§ **EXERCISE REQUIREMENTS**
Find and copy every line in the records that includes the string "lang".

Rendered images with source text
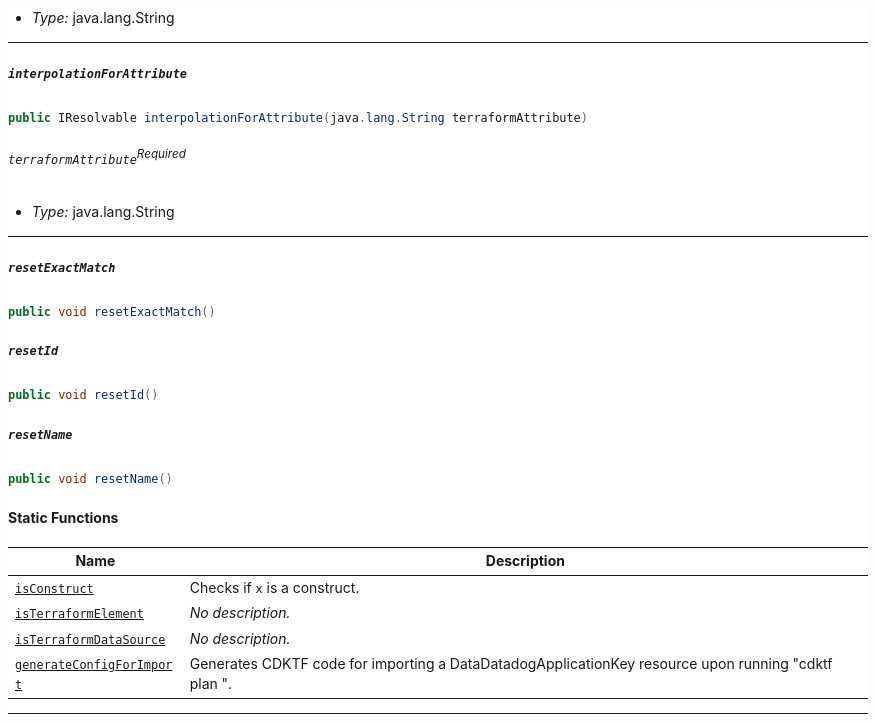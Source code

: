- *Type:* java.lang.String

---

##### `interpolationForAttribute` <a name="interpolationForAttribute" id="@cdktf/provider-datadog.dataDatadogApplicationKey.DataDatadogApplicationKey.interpolationForAttribute"></a>

```java
public IResolvable interpolationForAttribute(java.lang.String terraformAttribute)
```

###### `terraformAttribute`<sup>Required</sup> <a name="terraformAttribute" id="@cdktf/provider-datadog.dataDatadogApplicationKey.DataDatadogApplicationKey.interpolationForAttribute.parameter.terraformAttribute"></a>

- *Type:* java.lang.String

---

##### `resetExactMatch` <a name="resetExactMatch" id="@cdktf/provider-datadog.dataDatadogApplicationKey.DataDatadogApplicationKey.resetExactMatch"></a>

```java
public void resetExactMatch()
```

##### `resetId` <a name="resetId" id="@cdktf/provider-datadog.dataDatadogApplicationKey.DataDatadogApplicationKey.resetId"></a>

```java
public void resetId()
```

##### `resetName` <a name="resetName" id="@cdktf/provider-datadog.dataDatadogApplicationKey.DataDatadogApplicationKey.resetName"></a>

```java
public void resetName()
```

#### Static Functions <a name="Static Functions" id="Static Functions"></a>

| **Name** | **Description** |
| --- | --- |
| <code><a href="#@cdktf/provider-datadog.dataDatadogApplicationKey.DataDatadogApplicationKey.isConstruct">isConstruct</a></code> | Checks if `x` is a construct. |
| <code><a href="#@cdktf/provider-datadog.dataDatadogApplicationKey.DataDatadogApplicationKey.isTerraformElement">isTerraformElement</a></code> | *No description.* |
| <code><a href="#@cdktf/provider-datadog.dataDatadogApplicationKey.DataDatadogApplicationKey.isTerraformDataSource">isTerraformDataSource</a></code> | *No description.* |
| <code><a href="#@cdktf/provider-datadog.dataDatadogApplicationKey.DataDatadogApplicationKey.generateConfigForImport">generateConfigForImport</a></code> | Generates CDKTF code for importing a DataDatadogApplicationKey resource upon running "cdktf plan <stack-name>". |

---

§ **REPLY**
:- *Type:* java.lang.String
public IResolvable interpolationForAttribute(java.lang.String terraformAttribute)
- *Type:* java.lang.String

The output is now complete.